Stellar Warriors Update
Stellar Warriors Update
I’ve mentioned, several times, my desire to an over-the-top sci-fi game inspired by late 70s/early 80s tropes in both game design and science fiction (and by “science fiction”, I mean, the pulp space opera, movies, and TV shows of the era and earlier, not the actual quality SF that dealt with meaningful themes of the era. We’re talking sci-fi, not SF.) I’ve been waffling badly on this, with a lot of initial design steps petering out. Going to far in the purely old-school mechanics, limiting myself to things like AD&D 1e as the defining point, bored me as a designer… if I found AD&D too limiting as a player back then, why embrace those limits?
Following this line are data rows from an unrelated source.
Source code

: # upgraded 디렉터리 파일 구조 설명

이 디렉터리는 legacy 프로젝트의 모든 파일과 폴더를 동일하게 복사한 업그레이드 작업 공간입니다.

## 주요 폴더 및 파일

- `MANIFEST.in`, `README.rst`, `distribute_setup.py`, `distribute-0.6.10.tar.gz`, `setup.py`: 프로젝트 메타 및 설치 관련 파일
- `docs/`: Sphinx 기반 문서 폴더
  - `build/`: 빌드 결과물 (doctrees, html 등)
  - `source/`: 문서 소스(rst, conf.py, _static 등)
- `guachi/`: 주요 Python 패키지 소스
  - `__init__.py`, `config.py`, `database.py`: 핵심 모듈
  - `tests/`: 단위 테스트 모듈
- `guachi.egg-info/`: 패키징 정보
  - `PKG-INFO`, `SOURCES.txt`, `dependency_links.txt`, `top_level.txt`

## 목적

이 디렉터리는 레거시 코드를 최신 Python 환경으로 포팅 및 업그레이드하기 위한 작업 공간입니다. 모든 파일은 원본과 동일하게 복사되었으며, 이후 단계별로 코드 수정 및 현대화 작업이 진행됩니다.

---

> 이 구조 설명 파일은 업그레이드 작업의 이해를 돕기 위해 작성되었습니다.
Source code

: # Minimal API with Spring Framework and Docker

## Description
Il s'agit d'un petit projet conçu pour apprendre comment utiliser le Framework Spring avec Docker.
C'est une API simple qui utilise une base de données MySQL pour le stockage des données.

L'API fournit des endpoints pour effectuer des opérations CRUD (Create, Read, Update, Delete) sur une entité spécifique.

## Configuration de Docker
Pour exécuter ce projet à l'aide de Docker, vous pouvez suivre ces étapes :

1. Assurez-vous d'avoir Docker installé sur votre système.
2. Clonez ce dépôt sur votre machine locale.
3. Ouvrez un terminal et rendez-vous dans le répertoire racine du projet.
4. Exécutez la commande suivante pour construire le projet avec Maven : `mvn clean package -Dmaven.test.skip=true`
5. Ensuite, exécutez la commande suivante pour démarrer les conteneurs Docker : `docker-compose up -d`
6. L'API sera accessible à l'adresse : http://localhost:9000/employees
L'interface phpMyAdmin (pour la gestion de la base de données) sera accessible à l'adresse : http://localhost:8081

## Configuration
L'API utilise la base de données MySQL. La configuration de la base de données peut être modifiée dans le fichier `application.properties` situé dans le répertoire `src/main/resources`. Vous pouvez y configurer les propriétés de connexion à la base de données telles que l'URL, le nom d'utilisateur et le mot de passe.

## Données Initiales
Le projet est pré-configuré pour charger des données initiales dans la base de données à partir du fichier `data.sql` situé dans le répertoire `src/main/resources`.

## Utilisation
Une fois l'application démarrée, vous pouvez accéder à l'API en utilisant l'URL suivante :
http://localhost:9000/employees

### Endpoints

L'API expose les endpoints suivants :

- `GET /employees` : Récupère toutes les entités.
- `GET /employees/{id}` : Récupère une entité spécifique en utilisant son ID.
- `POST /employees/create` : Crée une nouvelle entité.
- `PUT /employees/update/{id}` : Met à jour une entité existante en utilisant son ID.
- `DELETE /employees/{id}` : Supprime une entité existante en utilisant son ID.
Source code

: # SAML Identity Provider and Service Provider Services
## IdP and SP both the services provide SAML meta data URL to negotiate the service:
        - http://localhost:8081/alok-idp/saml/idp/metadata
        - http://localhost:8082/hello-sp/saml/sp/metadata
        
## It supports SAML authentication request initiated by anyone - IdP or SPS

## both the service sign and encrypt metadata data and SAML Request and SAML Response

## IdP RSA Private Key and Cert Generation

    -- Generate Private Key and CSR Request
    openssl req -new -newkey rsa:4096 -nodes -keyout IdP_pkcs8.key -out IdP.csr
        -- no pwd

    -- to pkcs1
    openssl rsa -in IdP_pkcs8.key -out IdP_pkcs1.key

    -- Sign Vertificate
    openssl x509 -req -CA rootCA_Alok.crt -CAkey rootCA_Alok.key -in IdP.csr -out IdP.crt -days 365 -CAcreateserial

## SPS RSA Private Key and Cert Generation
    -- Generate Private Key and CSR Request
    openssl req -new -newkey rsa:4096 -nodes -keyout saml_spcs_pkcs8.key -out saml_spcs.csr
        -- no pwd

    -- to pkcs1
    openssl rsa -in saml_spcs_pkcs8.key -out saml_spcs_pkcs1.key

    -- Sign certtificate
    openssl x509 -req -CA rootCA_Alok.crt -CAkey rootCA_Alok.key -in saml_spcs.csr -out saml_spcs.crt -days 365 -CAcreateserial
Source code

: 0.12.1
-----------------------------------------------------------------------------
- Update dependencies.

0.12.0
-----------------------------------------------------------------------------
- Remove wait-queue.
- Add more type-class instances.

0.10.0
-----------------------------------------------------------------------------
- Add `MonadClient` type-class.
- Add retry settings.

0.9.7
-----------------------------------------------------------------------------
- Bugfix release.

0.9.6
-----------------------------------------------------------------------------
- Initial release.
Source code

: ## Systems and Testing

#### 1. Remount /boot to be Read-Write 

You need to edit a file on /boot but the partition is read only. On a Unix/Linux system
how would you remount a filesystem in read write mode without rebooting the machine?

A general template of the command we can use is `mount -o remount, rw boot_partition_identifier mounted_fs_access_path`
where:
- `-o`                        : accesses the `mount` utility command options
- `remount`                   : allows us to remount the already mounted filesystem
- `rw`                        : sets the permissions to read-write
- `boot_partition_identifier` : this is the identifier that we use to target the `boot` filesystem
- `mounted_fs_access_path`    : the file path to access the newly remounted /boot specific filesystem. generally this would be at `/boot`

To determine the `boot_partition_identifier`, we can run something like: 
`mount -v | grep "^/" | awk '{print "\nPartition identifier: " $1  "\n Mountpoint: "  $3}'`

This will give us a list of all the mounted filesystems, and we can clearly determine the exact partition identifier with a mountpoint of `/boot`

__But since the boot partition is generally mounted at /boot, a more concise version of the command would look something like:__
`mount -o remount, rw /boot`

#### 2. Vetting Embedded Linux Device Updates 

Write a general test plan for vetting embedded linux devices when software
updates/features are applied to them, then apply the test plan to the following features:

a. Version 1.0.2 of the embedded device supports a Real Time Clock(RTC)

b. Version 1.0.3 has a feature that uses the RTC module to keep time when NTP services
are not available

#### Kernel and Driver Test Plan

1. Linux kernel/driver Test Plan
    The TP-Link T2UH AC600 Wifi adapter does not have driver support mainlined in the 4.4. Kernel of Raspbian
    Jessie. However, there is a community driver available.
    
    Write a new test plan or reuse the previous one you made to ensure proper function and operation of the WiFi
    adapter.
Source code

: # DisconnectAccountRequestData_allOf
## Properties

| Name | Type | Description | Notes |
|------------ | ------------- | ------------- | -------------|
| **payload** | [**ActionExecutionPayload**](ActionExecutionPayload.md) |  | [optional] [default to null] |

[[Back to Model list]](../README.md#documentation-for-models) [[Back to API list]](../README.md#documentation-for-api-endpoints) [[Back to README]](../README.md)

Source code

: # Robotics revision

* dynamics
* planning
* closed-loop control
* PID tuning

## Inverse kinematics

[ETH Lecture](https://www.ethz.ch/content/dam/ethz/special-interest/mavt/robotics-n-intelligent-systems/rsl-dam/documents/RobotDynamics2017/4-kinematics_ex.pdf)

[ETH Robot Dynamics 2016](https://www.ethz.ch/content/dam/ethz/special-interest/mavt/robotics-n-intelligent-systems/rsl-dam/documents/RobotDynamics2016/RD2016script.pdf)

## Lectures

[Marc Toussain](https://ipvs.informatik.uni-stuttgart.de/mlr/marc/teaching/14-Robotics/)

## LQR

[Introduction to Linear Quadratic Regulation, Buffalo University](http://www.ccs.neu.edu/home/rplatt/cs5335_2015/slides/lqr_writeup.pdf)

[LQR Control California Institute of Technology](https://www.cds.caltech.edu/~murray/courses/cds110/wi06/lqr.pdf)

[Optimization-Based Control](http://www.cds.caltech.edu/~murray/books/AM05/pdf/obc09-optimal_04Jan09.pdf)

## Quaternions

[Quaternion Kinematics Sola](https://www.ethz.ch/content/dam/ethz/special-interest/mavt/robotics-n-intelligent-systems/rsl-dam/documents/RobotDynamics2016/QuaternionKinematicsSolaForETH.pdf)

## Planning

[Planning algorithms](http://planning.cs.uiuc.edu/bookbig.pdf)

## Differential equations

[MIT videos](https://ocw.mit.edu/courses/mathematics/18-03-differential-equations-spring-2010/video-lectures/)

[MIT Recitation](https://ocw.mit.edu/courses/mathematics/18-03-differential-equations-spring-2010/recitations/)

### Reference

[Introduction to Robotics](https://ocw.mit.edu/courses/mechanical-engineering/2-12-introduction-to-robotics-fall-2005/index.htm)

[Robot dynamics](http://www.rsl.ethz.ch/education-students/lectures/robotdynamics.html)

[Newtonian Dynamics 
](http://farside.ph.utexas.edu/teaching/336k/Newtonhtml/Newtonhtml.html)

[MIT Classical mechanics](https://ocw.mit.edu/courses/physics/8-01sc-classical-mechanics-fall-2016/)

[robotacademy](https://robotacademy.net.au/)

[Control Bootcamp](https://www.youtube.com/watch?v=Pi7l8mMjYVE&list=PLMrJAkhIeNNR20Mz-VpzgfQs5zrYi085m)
My attempt to do it as a full-fledged Pathfinder game got a bit further, but I felt I was spending too much time mimicing Paizo’s style and dealing with an accumulated body of rules that all had to be edited to fit my desire, with the risk of losing compatibility with each edit and the problem of balancing my content with the rest of the game. Finally, when rereading my collection of Knights Of The Dinner Table, it suddenly hit me I was looking in the wrong place for system inspiration. I’ve often praised Hackmaster 4e as the kind of old-school game that captured the spirit of old-school as I remembered it. Even stripped of the purely parodic/silly elements, the core of the game embodies the attitude that spells “old school” to me, the kind of exuberant, unapologetic, energy and enthusiasm that the best old school books have, and it makes no bones about complex mechanics — it has them and loves them and expects you to be smart enough to decide which to use and which are too much bother, and as for game balance… whatever. Good enough is good enough.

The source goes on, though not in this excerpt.